The morning started off worse than an old Beatles album. Yesterday, before I could wake up, fall out of bed and drag a comb across my head, I discovered that she'd already left home. There I was, minding my own business, sleeping, when I was instantly awake--just sat straight up . . . Awake. I thought that only happened in the movies. I looked at the clock, 5:20 a.m., went out to see if my daughter ever locked the back door (she was outside at midnight on her cell phone . . . "be right in, daddy!" she said). I was asleep even before I got in bed at quarter after midnight . . .
Now, I was standing there looking at the unlocked back door. Oh well. She probably forgot. My three girls share a room right across from the bathroom . . . I looked on them on my way to "check the plumbing" and noticed my oldest daughter's comforter and pillows were gone, clothes strewn everywhere. Top bunk empty . . .
No 'Lisa.
I look in the lower bunk where two sisters lay sleeping. . .
No 'Lisa.
I checked her oldest brother's room . . .
No 'Lisa.
I checked her little brother's room . . .
No 'Lisa.
I checked my room . . .
No 'Lisa.
I checked the couch . . .
No 'Lisa.
I checked outside . . .
No 'Lisa.

Thus began my morning.

By this time my wife woke and I asked her if she knew where our 18 year-old was . . . And thus began her morning.

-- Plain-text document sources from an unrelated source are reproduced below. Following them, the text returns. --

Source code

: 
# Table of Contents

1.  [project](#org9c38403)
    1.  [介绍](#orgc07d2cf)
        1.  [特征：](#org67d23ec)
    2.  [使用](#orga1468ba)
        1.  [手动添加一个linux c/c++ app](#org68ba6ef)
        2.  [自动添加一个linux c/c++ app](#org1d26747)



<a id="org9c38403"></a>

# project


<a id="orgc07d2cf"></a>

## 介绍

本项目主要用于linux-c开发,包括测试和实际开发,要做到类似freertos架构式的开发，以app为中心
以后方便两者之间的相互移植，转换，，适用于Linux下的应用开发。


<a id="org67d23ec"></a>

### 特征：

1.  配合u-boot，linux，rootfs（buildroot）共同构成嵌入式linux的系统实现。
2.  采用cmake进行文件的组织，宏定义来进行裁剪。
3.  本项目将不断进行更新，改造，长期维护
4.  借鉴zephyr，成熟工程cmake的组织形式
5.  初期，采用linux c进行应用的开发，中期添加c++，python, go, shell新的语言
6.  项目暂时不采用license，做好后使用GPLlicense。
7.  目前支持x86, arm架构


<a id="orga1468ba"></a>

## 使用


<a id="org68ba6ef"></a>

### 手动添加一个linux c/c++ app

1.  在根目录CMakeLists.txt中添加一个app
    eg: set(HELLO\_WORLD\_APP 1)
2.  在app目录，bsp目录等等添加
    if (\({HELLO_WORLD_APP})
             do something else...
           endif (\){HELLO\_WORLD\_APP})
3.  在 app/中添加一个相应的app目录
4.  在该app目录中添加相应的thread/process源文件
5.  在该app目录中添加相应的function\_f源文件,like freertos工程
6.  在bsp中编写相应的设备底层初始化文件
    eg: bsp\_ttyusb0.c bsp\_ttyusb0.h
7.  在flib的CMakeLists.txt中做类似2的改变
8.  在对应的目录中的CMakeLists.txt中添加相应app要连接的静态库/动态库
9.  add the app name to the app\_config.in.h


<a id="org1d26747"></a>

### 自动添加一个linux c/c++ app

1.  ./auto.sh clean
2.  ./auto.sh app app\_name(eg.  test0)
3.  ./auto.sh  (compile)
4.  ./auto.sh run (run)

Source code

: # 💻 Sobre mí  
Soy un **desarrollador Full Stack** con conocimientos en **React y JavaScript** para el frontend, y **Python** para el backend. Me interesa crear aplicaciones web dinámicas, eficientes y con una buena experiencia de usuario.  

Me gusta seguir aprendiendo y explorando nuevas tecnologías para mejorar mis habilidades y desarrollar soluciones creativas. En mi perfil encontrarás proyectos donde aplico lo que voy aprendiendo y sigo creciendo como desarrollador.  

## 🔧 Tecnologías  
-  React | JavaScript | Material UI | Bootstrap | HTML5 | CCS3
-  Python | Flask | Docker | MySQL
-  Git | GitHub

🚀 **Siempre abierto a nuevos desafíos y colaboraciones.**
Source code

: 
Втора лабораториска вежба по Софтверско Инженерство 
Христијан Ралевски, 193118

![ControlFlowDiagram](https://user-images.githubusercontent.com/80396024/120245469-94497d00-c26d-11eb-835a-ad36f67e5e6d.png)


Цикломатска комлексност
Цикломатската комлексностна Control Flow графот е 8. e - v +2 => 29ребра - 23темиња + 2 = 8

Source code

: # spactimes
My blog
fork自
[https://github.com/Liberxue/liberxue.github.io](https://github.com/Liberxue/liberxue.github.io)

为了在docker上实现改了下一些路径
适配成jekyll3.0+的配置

A call on the cell-phone . . . She is an hour away at her "friend's" house. She ran away. She is 18, you know. Doesn't matter she is 12 weeks away from finishing High School. She is with her "friend." She has walked out on her job, responsibilities, etc. to go and make a life for herself.

The scariest thing about all this is that I know exactly what she is thinking, how she is thinking and why she is thinking it. Been there, done that.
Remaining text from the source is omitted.